Requirement
Spot each line in the records below where the word "down" occurs, then copy it.

Recorded information
•••••

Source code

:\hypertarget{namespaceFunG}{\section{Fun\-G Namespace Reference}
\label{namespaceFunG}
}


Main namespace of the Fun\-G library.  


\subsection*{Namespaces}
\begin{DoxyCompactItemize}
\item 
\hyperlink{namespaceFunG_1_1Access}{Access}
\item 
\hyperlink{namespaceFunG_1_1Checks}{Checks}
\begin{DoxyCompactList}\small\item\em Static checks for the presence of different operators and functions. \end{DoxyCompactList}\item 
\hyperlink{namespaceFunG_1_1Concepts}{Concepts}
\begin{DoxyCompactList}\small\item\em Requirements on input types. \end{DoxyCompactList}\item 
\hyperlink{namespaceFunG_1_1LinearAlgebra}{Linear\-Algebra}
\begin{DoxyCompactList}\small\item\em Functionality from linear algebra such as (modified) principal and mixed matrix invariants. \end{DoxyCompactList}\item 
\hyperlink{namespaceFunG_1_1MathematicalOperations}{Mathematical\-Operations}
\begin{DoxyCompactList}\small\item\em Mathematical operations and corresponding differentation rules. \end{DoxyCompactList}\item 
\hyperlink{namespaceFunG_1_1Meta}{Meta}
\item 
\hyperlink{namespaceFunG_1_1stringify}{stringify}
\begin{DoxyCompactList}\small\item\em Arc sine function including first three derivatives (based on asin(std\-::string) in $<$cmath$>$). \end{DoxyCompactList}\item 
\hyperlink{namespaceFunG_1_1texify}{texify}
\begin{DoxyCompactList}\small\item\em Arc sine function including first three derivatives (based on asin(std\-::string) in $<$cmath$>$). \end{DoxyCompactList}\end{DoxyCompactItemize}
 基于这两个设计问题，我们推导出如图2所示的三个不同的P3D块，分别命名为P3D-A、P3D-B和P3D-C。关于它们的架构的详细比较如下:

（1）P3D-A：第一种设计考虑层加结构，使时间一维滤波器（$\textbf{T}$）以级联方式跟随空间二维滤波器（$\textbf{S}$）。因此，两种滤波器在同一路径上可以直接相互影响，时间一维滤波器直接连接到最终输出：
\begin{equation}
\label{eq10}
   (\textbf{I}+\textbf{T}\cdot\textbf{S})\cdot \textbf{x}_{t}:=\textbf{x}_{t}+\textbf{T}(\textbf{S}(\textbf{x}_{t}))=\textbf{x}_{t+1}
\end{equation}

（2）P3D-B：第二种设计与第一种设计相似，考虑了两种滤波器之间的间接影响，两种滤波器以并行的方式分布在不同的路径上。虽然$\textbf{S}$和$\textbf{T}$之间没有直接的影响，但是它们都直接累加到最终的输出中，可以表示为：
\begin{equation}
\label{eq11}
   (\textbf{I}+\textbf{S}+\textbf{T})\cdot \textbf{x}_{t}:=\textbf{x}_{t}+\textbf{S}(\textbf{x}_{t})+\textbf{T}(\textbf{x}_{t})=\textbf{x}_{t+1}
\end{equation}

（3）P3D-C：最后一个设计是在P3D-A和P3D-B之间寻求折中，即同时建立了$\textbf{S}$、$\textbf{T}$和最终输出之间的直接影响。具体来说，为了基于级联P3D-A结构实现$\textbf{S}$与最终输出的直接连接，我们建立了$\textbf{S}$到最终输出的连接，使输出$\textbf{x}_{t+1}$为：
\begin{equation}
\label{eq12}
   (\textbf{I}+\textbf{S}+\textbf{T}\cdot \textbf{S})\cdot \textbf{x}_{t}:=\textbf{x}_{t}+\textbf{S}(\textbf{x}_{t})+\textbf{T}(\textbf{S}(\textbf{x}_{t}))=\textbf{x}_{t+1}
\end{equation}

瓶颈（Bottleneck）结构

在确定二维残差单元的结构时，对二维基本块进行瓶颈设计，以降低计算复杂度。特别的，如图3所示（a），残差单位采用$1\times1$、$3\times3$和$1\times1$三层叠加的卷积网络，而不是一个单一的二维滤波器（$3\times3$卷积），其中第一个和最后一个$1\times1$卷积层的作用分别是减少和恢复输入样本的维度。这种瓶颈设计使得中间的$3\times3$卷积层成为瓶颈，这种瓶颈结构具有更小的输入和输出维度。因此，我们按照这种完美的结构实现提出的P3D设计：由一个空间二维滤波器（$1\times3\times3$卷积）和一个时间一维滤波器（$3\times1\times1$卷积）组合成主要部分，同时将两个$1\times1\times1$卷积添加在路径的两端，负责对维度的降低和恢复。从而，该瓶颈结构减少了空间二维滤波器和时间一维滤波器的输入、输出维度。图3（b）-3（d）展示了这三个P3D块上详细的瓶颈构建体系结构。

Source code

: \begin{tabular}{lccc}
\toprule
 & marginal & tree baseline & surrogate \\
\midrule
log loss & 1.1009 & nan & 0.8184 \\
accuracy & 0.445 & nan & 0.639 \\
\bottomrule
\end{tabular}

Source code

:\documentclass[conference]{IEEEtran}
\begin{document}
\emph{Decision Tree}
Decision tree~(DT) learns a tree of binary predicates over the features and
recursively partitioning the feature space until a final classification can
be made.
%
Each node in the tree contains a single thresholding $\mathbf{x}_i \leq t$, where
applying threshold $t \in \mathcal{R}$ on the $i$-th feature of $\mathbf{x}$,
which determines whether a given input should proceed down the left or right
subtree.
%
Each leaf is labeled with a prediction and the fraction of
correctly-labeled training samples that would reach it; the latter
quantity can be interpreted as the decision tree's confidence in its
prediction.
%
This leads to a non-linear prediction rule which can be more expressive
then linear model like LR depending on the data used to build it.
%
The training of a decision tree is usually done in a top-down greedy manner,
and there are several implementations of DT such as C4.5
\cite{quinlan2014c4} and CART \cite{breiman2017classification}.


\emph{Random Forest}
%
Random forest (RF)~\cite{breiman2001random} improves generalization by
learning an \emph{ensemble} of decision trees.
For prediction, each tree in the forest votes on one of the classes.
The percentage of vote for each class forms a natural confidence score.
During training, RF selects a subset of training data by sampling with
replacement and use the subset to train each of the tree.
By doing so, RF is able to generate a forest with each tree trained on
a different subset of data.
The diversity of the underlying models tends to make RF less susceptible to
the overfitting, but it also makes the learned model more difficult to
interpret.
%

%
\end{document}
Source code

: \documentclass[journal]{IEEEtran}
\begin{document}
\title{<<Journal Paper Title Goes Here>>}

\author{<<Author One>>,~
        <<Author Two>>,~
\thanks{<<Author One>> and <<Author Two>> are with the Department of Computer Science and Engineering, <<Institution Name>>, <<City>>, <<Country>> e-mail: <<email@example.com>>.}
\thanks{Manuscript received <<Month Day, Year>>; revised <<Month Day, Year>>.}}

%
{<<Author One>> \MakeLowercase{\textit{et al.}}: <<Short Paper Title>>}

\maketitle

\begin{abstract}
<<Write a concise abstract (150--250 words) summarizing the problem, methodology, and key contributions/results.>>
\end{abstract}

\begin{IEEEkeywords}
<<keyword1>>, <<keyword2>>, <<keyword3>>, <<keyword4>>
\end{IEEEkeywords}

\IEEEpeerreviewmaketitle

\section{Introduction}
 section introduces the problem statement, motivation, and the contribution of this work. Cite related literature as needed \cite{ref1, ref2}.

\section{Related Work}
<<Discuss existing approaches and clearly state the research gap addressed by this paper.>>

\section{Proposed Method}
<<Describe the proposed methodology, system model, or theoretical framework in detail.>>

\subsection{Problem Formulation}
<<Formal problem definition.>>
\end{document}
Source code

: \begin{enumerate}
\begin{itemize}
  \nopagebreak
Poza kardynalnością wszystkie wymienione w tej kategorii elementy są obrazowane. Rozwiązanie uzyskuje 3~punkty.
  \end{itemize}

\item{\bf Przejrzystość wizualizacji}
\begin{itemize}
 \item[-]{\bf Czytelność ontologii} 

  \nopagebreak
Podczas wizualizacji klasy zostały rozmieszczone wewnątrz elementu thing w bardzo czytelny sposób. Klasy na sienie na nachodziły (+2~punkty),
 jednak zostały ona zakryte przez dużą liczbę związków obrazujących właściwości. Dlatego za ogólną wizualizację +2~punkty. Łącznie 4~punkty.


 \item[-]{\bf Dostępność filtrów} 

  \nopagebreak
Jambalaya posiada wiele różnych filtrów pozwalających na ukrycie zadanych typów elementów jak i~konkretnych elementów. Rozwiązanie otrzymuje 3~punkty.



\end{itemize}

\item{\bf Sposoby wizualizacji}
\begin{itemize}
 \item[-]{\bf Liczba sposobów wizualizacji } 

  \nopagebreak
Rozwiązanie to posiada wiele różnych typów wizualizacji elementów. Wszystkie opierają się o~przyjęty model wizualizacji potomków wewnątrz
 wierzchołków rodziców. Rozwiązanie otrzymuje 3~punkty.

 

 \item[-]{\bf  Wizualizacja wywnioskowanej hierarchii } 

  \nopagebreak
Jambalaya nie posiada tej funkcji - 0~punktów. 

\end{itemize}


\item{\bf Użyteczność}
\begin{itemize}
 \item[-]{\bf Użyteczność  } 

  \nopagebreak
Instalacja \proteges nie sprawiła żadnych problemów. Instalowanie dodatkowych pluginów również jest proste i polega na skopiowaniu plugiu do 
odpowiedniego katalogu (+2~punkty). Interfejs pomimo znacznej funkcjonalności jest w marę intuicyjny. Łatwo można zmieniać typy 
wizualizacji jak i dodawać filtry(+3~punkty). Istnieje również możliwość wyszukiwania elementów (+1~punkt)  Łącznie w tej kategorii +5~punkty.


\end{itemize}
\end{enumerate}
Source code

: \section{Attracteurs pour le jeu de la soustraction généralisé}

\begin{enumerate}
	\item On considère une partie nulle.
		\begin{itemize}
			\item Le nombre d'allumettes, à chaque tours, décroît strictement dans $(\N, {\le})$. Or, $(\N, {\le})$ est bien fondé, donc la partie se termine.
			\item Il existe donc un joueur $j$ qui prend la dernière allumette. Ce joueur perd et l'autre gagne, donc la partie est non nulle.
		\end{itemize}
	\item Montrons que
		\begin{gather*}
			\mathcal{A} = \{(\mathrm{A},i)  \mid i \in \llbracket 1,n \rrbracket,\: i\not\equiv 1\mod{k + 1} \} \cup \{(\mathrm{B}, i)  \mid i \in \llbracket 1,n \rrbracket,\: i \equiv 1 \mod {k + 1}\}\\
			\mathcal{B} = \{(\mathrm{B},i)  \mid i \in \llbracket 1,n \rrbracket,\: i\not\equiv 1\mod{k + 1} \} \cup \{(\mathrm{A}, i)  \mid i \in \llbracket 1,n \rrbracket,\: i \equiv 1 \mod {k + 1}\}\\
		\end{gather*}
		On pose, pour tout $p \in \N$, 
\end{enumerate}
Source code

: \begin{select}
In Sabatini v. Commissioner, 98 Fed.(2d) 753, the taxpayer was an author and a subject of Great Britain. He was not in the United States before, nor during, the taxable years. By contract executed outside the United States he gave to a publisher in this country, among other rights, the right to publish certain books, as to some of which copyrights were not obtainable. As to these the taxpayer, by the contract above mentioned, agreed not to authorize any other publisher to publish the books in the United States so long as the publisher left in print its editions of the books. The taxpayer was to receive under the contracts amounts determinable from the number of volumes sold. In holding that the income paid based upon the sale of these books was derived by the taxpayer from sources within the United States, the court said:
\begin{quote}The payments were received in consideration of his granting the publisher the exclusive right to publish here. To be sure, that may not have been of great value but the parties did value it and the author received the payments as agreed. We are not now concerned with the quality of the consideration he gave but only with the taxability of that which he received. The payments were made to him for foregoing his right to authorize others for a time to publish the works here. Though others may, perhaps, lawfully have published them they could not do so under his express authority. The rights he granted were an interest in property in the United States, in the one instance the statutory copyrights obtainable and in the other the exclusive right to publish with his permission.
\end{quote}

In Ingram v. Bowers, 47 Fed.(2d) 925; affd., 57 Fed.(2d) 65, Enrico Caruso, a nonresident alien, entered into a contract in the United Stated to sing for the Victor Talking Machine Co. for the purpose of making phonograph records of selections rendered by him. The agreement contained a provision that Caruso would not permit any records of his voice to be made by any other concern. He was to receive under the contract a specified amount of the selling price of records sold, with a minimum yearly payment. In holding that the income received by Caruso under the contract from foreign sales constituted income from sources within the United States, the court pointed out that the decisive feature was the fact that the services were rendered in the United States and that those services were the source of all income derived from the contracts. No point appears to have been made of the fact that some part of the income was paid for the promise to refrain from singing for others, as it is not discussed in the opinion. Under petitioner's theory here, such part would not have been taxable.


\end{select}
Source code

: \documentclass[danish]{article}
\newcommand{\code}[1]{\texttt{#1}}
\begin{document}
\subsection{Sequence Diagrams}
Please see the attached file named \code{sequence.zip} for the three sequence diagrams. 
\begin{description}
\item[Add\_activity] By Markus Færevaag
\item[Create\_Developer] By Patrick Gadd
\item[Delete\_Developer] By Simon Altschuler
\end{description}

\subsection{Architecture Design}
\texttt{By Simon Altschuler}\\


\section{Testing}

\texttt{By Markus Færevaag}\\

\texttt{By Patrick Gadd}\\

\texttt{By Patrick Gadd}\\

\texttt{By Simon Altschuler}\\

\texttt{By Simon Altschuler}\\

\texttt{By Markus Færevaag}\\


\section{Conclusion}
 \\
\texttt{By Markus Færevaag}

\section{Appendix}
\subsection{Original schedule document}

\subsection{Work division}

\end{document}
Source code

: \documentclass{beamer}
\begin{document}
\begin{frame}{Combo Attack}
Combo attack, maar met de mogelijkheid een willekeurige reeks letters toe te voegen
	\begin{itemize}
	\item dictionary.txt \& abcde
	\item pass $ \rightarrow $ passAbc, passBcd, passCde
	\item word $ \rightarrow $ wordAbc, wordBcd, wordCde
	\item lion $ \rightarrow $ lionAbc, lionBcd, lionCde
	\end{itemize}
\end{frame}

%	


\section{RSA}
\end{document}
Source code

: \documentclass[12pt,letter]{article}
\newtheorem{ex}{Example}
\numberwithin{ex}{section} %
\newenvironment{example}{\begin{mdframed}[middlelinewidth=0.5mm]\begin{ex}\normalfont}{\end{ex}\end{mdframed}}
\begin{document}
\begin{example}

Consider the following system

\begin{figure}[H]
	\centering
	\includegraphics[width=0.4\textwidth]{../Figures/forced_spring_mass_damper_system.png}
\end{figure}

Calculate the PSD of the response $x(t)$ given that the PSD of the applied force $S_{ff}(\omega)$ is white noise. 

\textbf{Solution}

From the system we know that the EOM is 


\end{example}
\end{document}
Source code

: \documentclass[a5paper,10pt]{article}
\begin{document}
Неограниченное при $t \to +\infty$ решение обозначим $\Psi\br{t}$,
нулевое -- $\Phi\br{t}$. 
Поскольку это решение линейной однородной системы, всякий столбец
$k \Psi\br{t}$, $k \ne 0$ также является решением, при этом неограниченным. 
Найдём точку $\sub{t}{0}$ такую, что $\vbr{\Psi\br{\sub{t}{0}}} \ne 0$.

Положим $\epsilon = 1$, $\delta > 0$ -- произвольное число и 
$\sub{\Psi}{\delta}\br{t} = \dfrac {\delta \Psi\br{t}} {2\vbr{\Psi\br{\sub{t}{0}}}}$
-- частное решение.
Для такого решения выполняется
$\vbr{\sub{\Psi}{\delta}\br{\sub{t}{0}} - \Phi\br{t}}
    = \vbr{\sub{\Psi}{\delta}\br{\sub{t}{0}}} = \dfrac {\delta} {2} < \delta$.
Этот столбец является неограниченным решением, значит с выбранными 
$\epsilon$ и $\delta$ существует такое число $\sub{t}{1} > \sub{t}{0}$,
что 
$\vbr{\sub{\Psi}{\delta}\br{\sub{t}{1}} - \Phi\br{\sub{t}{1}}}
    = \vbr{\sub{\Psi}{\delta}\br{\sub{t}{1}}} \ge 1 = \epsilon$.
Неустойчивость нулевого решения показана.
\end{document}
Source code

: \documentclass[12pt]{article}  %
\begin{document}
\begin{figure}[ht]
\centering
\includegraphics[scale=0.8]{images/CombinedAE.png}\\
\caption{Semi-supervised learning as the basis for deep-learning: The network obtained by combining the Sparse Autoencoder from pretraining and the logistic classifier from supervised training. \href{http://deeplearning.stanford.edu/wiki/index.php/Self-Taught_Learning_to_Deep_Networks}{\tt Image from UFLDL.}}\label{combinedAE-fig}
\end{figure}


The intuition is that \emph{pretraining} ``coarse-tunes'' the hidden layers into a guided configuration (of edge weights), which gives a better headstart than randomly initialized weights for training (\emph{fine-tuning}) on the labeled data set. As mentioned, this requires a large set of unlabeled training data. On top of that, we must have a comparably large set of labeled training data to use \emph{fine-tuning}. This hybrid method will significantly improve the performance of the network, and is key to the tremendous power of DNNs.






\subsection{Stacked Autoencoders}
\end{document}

•••••

Expected answer
which determines whether a given input should proceed down the left or right
The training of a decision tree is usually done in a top-down greedy manner,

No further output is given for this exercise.